3. For though the members of our church may practically digress whenever they violate or even taint the natural system, on which that temple is founded, yet the digression is but individual, by natural order, this disorder is repaired and nature

renovates.

4. However various may be the jarring claims of either temporary or local communities to the highest origin in God, they can only demonstrate their title thereto by their resemblance in demonstrable goodness: their apparent confidence in the stability of the system; and their practical consistency with nature.

DEFINITIONS.

5. DEFINING INSTINCT, to be an impulse by which the animals, in whom it naturally predominates, fulfil the end of their being, in complying with their predominating laws of self-preservation, in well-being; and in propagation; and, thusthe infallible substitute of Reason.

6. REASON to be the discriminating and discretional power of reflection, accommodating itself to the varying circumstances of humanity, in the acquirement of perfection, founded on Truth.
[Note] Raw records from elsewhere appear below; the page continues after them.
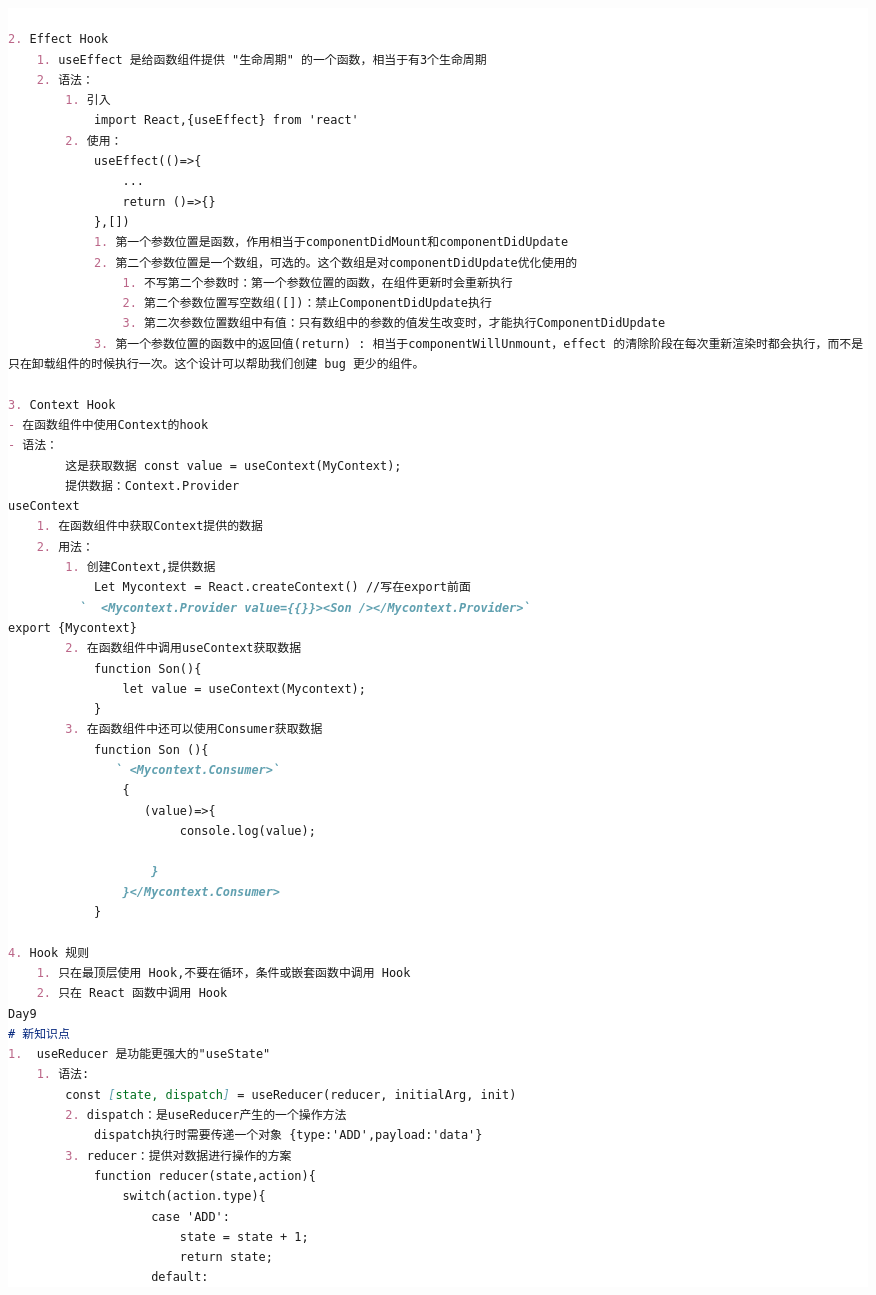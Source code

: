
 ```md

2. Effect Hook
    1. useEffect 是给函数组件提供 "生命周期" 的一个函数，相当于有3个生命周期
    2. 语法：
        1. 引入
            import React,{useEffect} from 'react'
        2. 使用：
            useEffect(()=>{
                ...
                return ()=>{}
            },[])
            1. 第一个参数位置是函数，作用相当于componentDidMount和componentDidUpdate
            2. 第二个参数位置是一个数组，可选的。这个数组是对componentDidUpdate优化使用的
                1. 不写第二个参数时：第一个参数位置的函数，在组件更新时会重新执行
                2. 第二个参数位置写空数组([])：禁止ComponentDidUpdate执行
                3. 第二次参数位置数组中有值：只有数组中的参数的值发生改变时，才能执行ComponentDidUpdate
            3. 第一个参数位置的函数中的返回值(return) : 相当于componentWillUnmount，effect 的清除阶段在每次重新渲染时都会执行，而不是只在卸载组件的时候执行一次。这个设计可以帮助我们创建 bug 更少的组件。

3. Context Hook
- 在函数组件中使用Context的hook
- 语法：
        这是获取数据 const value = useContext(MyContext);
        提供数据：Context.Provider
useContext
    1. 在函数组件中获取Context提供的数据
    2. 用法：
        1. 创建Context,提供数据
            Let Mycontext = React.createContext() //写在export前面
          `  <Mycontext.Provider value={{}}><Son /></Mycontext.Provider>`
export {Mycontext}
        2. 在函数组件中调用useContext获取数据
            function Son(){
                let value = useContext(Mycontext);
            }
        3. 在函数组件中还可以使用Consumer获取数据
            function Son (){
               ` <Mycontext.Consumer>`
                {
                   (value)=>{
                        console.log(value);
                        
                    }
                }</Mycontext.Consumer>
            }

4. Hook 规则
    1. 只在最顶层使用 Hook,不要在循环，条件或嵌套函数中调用 Hook
    2. 只在 React 函数中调用 Hook
Day9
# 新知识点
1.  useReducer 是功能更强大的"useState"
    1. 语法:
        const [state, dispatch] = useReducer(reducer, initialArg, init)
        2. dispatch：是useReducer产生的一个操作方法
            dispatch执行时需要传递一个对象 {type:'ADD',payload:'data'}
        3. reducer：提供对数据进行操作的方案
            function reducer(state,action){
                switch(action.type){
                    case 'ADD':
                        state = state + 1;
                        return state;
                    default:
```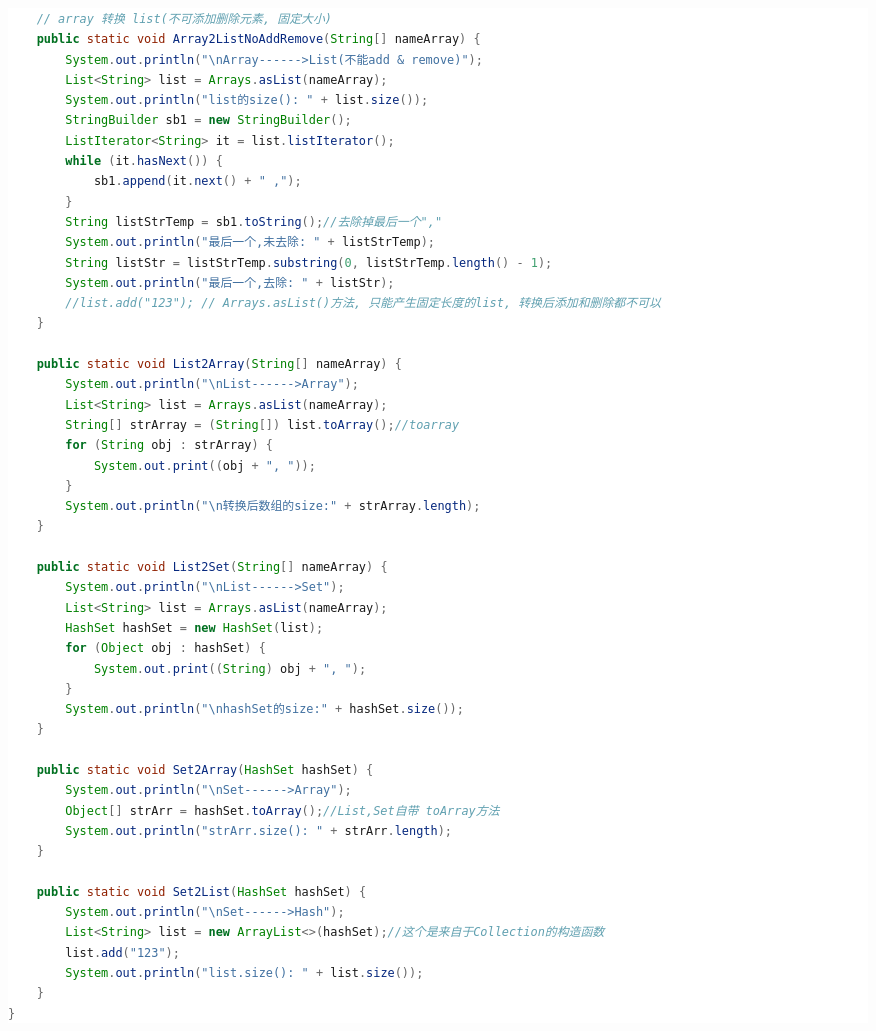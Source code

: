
 ```java
    // array 转换 list(不可添加删除元素, 固定大小)
    public static void Array2ListNoAddRemove(String[] nameArray) {
        System.out.println("\nArray------>List(不能add & remove)");
        List<String> list = Arrays.asList(nameArray);
        System.out.println("list的size(): " + list.size());
        StringBuilder sb1 = new StringBuilder();
        ListIterator<String> it = list.listIterator();
        while (it.hasNext()) {
            sb1.append(it.next() + " ,");
        }
        String listStrTemp = sb1.toString();//去除掉最后一个","
        System.out.println("最后一个,未去除: " + listStrTemp);
        String listStr = listStrTemp.substring(0, listStrTemp.length() - 1);
        System.out.println("最后一个,去除: " + listStr);
        //list.add("123"); // Arrays.asList()方法, 只能产生固定长度的list, 转换后添加和删除都不可以
    }

    public static void List2Array(String[] nameArray) {
        System.out.println("\nList------>Array");
        List<String> list = Arrays.asList(nameArray);
        String[] strArray = (String[]) list.toArray();//toarray
        for (String obj : strArray) {
            System.out.print((obj + ", "));
        }
        System.out.println("\n转换后数组的size:" + strArray.length);
    }

    public static void List2Set(String[] nameArray) {
        System.out.println("\nList------>Set");
        List<String> list = Arrays.asList(nameArray);
        HashSet hashSet = new HashSet(list);
        for (Object obj : hashSet) {
            System.out.print((String) obj + ", ");
        }
        System.out.println("\nhashSet的size:" + hashSet.size());
    }

    public static void Set2Array(HashSet hashSet) {
        System.out.println("\nSet------>Array");
        Object[] strArr = hashSet.toArray();//List,Set自带 toArray方法
        System.out.println("strArr.size(): " + strArr.length);
    }

    public static void Set2List(HashSet hashSet) {
        System.out.println("\nSet------>Hash");
        List<String> list = new ArrayList<>(hashSet);//这个是来自于Collection的构造函数
        list.add("123");
        System.out.println("list.size(): " + list.size());
    }
}
```
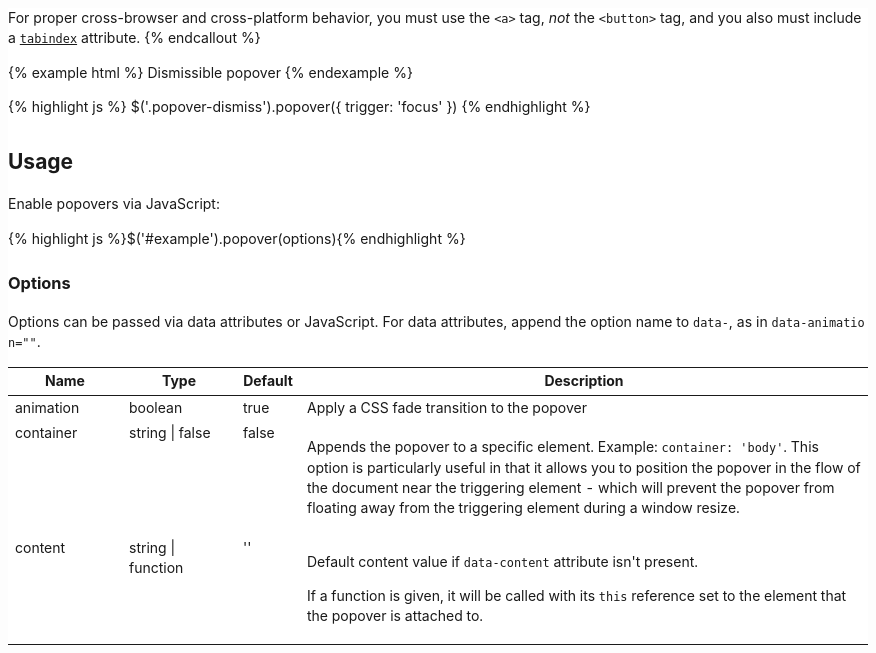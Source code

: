 For proper cross-browser and cross-platform behavior, you must use the `<a>` tag, _not_ the `<button>` tag, and you also must include a [`tabindex`](https://developer.mozilla.org/en-US/docs/Web/HTML/Global_attributes#tabindex) attribute.
{% endcallout %}

{% example html %}
<a tabindex="0" class="btn btn-lg btn-danger bd-popover" role="button" data-toggle="popover" data-trigger="focus" title="Dismissible popover" data-content="And here's some amazing content. It's very engaging. Right?">Dismissible popover</a>
{% endexample %}

{% highlight js %}
$('.popover-dismiss').popover({
  trigger: 'focus'
})
{% endhighlight %}



## Usage

Enable popovers via JavaScript:

{% highlight js %}$('#example').popover(options){% endhighlight %}

### Options

Options can be passed via data attributes or JavaScript. For data attributes, append the option name to `data-`, as in `data-animation=""`.

<div class="table-responsive">
  <table class="table table-bordered table-striped">
    <thead>
      <tr>
        <th style="width: 100px;">Name</th>
        <th style="width: 100px;">Type</th>
        <th style="width: 50px;">Default</th>
        <th>Description</th>
      </tr>
    </thead>
    <tbody>
      <tr>
        <td>animation</td>
        <td>boolean</td>
        <td>true</td>
        <td>Apply a CSS fade transition to the popover</td>
      </tr>
      <tr>
        <td>container</td>
        <td>string | false</td>
        <td>false</td>
        <td>
          <p>Appends the popover to a specific element. Example: <code>container: 'body'</code>. This option is particularly useful in that it allows you to position the popover in the flow of the document near the triggering element - which will prevent the popover from floating away from the triggering element during a window resize.</p>
        </td>
      </tr>
      <tr>
        <td>content</td>
        <td>string | function</td>
        <td>''</td>
        <td>
          <p>Default content value if <code>data-content</code> attribute isn't present.</p>
          <p>If a function is given, it will be called with its <code>this</code> reference set to the element that the popover is attached to.</p>
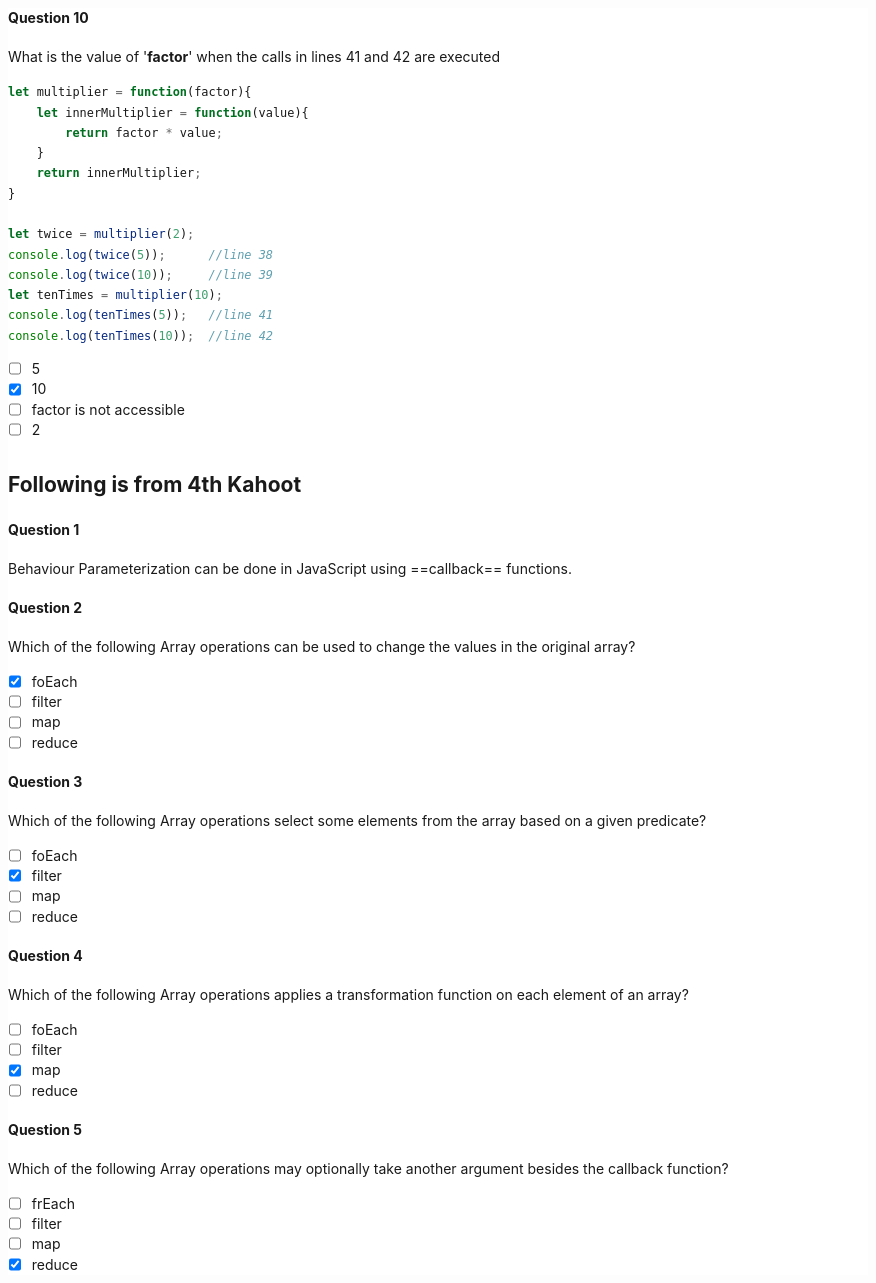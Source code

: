 #### Question 10
What is the value of '**factor**' when the calls in lines 41 and 42 are executed
```js
let multiplier = function(factor){
	let innerMultiplier = function(value){
		return factor * value;
	}
	return innerMultiplier;
}

let twice = multiplier(2);
console.log(twice(5));      //line 38
console.log(twice(10));     //line 39
let tenTimes = multiplier(10);
console.log(tenTimes(5));   //line 41
console.log(tenTimes(10));  //line 42
```
- [ ] 5
- [x] 10
- [ ] factor is not accessible
- [ ] 2

## Following is from 4th Kahoot
#### Question 1
Behaviour Parameterization can be done in JavaScript using ==callback== functions.

#### Question 2
Which of the following Array operations can be used to change the values in the original array?
- [x] foEach
- [ ] filter
- [ ] map
- [ ] reduce

#### Question 3
Which of the following Array operations select some elements from the array based on a given predicate?
- [ ] foEach
- [x] filter
- [ ] map
- [ ] reduce

#### Question 4
Which of the following Array operations applies a transformation function on each element of an array?
- [ ] foEach
- [ ] filter
- [x] map
- [ ] reduce

#### Question 5
Which of the following Array operations may optionally take another argument besides the callback function?
- [ ] frEach
- [ ] filter
- [ ] map
- [x] reduce
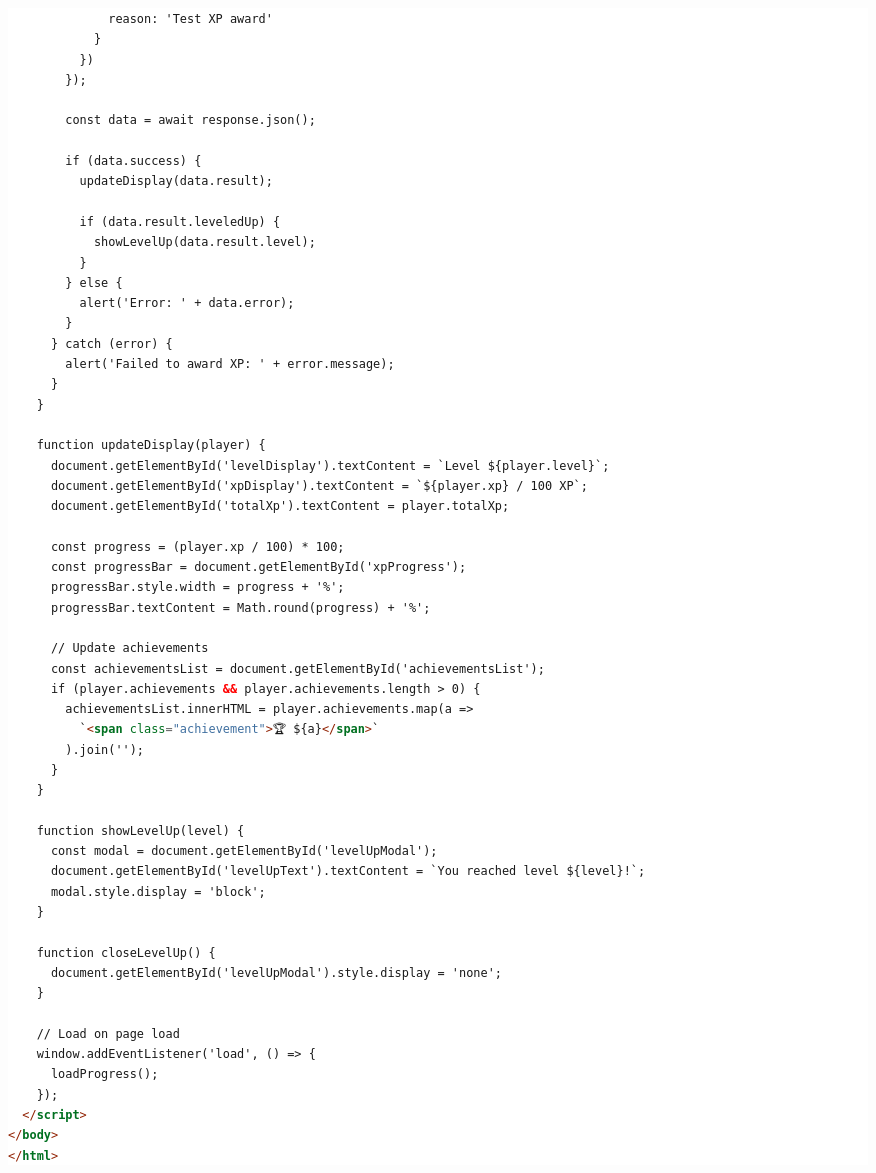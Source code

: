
 ```html
              reason: 'Test XP award'
            }
          })
        });

        const data = await response.json();

        if (data.success) {
          updateDisplay(data.result);

          if (data.result.leveledUp) {
            showLevelUp(data.result.level);
          }
        } else {
          alert('Error: ' + data.error);
        }
      } catch (error) {
        alert('Failed to award XP: ' + error.message);
      }
    }

    function updateDisplay(player) {
      document.getElementById('levelDisplay').textContent = `Level ${player.level}`;
      document.getElementById('xpDisplay').textContent = `${player.xp} / 100 XP`;
      document.getElementById('totalXp').textContent = player.totalXp;

      const progress = (player.xp / 100) * 100;
      const progressBar = document.getElementById('xpProgress');
      progressBar.style.width = progress + '%';
      progressBar.textContent = Math.round(progress) + '%';

      // Update achievements
      const achievementsList = document.getElementById('achievementsList');
      if (player.achievements && player.achievements.length > 0) {
        achievementsList.innerHTML = player.achievements.map(a =>
          `<span class="achievement">🏆 ${a}</span>`
        ).join('');
      }
    }

    function showLevelUp(level) {
      const modal = document.getElementById('levelUpModal');
      document.getElementById('levelUpText').textContent = `You reached level ${level}!`;
      modal.style.display = 'block';
    }

    function closeLevelUp() {
      document.getElementById('levelUpModal').style.display = 'none';
    }

    // Load on page load
    window.addEventListener('load', () => {
      loadProgress();
    });
  </script>
</body>
</html>
```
7. TRUTH to be "the conformity of our conceptions to the nature of things."

8. NATURE, as applicable to the universe, to be the general properties of which it is composed: in particular, to be the properties of its parts, according to their common order; and its laws to be those rules by which they are governed and actuated, in which they are either absolutely or discretionally Good.

9. Good to be whatever is of use, as tending to the well-being of nature, and the propagation of its various species in perfection; and distinguishable as physical, metaphysical, and hyperphysical; the whole, as rising on each other, applicable to rational beings, as exterior, interior, and external: or, the means, directing agency, and end; the maturity of the interior, constituting rationality in perfection, is termed Goodness.

10. GOODNESS to be the will of diffusing and propagating good.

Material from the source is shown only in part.